++++ Records provided

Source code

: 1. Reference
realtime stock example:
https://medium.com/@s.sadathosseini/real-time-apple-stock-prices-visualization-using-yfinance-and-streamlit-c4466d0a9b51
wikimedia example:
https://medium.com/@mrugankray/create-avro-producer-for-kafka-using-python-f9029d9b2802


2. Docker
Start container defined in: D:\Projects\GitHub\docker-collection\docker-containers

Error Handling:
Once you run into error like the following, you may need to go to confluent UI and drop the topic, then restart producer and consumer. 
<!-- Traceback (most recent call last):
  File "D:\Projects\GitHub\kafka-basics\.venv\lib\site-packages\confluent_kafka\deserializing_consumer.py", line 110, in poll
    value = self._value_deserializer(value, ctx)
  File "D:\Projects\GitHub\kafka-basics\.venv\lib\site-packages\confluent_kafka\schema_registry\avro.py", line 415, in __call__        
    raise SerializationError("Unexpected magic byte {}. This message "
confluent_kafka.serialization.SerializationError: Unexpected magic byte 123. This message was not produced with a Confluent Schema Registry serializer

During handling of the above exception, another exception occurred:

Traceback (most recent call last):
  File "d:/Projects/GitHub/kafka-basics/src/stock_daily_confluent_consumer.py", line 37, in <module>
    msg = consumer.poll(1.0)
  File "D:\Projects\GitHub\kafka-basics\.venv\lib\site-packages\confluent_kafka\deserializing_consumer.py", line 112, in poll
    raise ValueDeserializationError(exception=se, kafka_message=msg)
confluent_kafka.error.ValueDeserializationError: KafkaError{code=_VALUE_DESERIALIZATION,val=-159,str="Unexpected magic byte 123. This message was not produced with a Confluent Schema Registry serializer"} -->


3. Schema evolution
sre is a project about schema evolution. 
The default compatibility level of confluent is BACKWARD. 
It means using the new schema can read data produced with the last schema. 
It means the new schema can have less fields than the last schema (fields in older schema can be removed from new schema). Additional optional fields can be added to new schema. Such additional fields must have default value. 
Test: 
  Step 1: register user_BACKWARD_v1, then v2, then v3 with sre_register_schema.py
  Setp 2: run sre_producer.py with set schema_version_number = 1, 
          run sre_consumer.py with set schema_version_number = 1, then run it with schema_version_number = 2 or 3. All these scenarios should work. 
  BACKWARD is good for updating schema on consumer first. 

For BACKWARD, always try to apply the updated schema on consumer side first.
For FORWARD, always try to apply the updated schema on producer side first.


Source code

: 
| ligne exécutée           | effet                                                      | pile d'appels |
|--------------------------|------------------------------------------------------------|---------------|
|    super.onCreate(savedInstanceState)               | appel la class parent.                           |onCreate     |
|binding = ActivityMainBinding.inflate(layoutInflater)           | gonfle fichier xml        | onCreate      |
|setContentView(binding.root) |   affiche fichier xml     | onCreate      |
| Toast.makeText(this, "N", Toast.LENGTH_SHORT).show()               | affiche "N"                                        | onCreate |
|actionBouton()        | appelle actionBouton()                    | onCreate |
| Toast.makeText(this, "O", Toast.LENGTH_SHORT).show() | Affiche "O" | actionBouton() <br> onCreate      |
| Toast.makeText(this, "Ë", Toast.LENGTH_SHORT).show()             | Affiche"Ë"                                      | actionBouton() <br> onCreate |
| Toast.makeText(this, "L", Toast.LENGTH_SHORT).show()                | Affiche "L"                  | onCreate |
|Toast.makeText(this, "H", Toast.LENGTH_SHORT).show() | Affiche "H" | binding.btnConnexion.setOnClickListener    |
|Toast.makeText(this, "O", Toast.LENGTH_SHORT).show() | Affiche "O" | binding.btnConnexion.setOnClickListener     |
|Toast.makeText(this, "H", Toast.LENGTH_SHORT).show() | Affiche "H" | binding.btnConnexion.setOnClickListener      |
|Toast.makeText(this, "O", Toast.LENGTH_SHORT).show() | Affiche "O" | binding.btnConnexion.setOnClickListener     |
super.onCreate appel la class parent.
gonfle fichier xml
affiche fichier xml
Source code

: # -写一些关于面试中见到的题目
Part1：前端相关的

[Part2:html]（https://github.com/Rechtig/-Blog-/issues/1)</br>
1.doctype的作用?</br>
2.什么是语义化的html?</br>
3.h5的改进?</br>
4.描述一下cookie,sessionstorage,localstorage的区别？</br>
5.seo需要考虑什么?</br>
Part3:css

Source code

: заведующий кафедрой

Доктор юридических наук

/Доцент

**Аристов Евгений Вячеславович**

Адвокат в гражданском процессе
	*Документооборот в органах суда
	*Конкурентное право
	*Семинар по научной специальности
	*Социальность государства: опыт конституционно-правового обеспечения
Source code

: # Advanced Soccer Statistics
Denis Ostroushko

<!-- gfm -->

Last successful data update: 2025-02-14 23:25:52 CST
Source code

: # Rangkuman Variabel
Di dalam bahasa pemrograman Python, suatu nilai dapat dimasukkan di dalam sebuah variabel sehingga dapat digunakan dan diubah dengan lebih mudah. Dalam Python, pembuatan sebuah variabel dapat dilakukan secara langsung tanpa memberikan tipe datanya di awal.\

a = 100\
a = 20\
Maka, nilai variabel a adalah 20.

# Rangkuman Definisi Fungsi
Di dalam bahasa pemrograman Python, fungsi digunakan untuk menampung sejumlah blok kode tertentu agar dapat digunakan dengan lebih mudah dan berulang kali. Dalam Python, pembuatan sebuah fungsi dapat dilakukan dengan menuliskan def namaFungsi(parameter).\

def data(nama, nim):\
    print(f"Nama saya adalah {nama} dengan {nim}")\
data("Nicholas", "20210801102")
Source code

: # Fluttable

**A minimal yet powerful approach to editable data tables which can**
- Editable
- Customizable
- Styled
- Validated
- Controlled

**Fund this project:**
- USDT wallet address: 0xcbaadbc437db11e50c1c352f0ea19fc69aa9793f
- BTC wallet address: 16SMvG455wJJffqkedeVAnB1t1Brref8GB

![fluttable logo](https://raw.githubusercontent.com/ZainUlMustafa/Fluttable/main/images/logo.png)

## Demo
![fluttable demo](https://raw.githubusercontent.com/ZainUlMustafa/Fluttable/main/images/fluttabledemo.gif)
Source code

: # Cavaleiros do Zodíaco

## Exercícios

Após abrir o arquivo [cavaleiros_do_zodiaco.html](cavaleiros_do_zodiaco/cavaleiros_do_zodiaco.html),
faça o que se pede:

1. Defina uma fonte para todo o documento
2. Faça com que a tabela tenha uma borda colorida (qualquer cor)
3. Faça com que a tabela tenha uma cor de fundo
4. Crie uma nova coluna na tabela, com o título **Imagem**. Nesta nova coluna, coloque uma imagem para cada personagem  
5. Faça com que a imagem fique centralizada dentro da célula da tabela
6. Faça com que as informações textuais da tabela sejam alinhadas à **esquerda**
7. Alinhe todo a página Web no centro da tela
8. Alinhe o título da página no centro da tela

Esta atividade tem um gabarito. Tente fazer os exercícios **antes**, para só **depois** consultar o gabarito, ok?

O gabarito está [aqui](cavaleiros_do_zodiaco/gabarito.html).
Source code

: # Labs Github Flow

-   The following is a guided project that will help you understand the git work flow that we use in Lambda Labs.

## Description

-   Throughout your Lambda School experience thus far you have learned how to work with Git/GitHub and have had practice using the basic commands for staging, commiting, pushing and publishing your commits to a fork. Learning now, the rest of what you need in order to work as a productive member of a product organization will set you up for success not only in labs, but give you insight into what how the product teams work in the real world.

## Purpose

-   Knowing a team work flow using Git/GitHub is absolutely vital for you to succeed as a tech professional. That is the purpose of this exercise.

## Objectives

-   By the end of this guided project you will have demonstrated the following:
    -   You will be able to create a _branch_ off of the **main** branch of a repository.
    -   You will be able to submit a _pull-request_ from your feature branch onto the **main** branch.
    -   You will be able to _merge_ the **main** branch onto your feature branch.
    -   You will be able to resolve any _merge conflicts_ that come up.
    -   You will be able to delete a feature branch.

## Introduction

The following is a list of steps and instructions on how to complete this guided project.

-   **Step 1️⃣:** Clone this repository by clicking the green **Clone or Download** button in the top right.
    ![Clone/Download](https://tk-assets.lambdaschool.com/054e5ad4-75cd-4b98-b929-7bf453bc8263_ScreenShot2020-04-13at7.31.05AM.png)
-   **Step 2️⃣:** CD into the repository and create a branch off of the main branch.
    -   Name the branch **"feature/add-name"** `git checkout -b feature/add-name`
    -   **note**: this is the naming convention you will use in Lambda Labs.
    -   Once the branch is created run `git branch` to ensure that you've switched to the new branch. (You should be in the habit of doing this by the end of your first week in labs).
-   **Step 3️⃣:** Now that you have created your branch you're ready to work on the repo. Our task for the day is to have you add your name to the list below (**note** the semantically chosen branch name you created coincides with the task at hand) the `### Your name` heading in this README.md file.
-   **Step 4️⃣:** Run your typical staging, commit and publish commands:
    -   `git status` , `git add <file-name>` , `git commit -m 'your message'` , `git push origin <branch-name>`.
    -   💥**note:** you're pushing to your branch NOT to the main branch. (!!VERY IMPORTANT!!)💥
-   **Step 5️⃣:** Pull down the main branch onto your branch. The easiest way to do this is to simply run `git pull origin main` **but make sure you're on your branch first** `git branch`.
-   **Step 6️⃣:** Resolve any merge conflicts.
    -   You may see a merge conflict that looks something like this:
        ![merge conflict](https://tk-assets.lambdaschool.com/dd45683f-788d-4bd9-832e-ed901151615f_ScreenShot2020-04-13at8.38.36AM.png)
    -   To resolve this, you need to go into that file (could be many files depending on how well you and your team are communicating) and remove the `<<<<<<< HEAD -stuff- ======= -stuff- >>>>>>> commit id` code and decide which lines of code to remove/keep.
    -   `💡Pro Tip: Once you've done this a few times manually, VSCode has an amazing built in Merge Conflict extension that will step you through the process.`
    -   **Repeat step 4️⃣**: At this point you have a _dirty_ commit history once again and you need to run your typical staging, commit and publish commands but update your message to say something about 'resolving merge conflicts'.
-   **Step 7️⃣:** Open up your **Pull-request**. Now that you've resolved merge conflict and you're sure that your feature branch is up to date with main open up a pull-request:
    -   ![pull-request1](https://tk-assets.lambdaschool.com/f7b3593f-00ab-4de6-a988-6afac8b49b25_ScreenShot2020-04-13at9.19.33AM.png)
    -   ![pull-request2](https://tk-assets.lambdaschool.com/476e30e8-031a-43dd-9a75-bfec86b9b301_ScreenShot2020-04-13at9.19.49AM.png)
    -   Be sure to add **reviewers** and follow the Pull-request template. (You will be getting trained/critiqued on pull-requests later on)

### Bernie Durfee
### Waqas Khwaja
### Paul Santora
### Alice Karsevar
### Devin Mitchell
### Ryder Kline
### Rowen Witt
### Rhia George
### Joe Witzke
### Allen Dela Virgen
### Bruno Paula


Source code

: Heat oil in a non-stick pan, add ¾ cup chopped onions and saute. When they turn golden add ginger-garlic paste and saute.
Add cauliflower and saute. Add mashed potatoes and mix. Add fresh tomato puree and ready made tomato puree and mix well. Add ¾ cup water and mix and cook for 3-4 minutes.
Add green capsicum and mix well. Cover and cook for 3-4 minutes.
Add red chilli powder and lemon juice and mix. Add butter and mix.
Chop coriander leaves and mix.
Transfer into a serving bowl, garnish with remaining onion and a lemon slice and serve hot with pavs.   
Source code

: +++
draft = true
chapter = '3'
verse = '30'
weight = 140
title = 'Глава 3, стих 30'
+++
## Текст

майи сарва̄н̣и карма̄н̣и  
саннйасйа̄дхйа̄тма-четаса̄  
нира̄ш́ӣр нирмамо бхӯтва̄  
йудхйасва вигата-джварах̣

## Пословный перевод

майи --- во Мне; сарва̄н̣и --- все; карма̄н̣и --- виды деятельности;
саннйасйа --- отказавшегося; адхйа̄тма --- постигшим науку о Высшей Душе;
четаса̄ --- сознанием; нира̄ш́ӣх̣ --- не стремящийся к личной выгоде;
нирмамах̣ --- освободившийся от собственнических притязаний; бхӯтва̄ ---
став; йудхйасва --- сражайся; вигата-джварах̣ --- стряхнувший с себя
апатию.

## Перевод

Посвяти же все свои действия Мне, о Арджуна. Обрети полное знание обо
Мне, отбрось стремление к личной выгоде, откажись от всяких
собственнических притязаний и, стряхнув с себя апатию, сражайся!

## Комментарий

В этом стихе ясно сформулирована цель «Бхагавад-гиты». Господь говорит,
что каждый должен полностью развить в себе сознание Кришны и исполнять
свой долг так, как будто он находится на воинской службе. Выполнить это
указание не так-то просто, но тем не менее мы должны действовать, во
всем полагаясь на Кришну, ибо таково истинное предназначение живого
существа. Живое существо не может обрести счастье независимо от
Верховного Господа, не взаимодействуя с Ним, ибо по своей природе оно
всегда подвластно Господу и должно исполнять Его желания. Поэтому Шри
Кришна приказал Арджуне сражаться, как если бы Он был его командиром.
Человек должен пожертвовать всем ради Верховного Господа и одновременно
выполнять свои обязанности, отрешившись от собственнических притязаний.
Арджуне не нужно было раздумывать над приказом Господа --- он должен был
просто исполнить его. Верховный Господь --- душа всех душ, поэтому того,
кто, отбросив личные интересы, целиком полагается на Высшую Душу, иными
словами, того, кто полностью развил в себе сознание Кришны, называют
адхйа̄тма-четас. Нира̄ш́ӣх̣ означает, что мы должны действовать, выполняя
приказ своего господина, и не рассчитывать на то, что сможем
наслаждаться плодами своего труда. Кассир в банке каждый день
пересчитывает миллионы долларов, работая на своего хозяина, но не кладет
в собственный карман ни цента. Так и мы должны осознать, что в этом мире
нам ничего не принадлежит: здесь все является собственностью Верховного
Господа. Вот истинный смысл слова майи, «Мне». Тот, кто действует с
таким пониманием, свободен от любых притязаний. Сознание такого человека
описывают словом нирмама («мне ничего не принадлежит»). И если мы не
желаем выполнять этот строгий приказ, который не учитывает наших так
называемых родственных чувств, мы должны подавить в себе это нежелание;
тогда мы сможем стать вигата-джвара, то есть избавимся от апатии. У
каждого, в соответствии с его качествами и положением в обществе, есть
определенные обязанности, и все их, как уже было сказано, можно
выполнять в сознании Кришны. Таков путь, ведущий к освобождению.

++++++++

• [Work instructions]: What you should output is every line of the records above, from the first through the line containing "It means using", unchanged.

• [Answer box]:
Source code

: 1. Reference
realtime stock example:
https://medium.com/@s.sadathosseini/real-time-apple-stock-prices-visualization-using-yfinance-and-streamlit-c4466d0a9b51
wikimedia example:
https://medium.com/@mrugankray/create-avro-producer-for-kafka-using-python-f9029d9b2802


2. Docker
Start container defined in: D:\Projects\GitHub\docker-collection\docker-containers

Error Handling:
Once you run into error like the following, you may need to go to confluent UI and drop the topic, then restart producer and consumer. 
<!-- Traceback (most recent call last):
  File "D:\Projects\GitHub\kafka-basics\.venv\lib\site-packages\confluent_kafka\deserializing_consumer.py", line 110, in poll
    value = self._value_deserializer(value, ctx)
  File "D:\Projects\GitHub\kafka-basics\.venv\lib\site-packages\confluent_kafka\schema_registry\avro.py", line 415, in __call__        
    raise SerializationError("Unexpected magic byte {}. This message "
confluent_kafka.serialization.SerializationError: Unexpected magic byte 123. This message was not produced with a Confluent Schema Registry serializer

During handling of the above exception, another exception occurred:

Traceback (most recent call last):
  File "d:/Projects/GitHub/kafka-basics/src/stock_daily_confluent_consumer.py", line 37, in <module>
    msg = consumer.poll(1.0)
  File "D:\Projects\GitHub\kafka-basics\.venv\lib\site-packages\confluent_kafka\deserializing_consumer.py", line 112, in poll
    raise ValueDeserializationError(exception=se, kafka_message=msg)
confluent_kafka.error.ValueDeserializationError: KafkaError{code=_VALUE_DESERIALIZATION,val=-159,str="Unexpected magic byte 123. This message was not produced with a Confluent Schema Registry serializer"} -->


3. Schema evolution
sre is a project about schema evolution. 
The default compatibility level of confluent is BACKWARD. 
It means using the new schema can read data produced with the last schema. 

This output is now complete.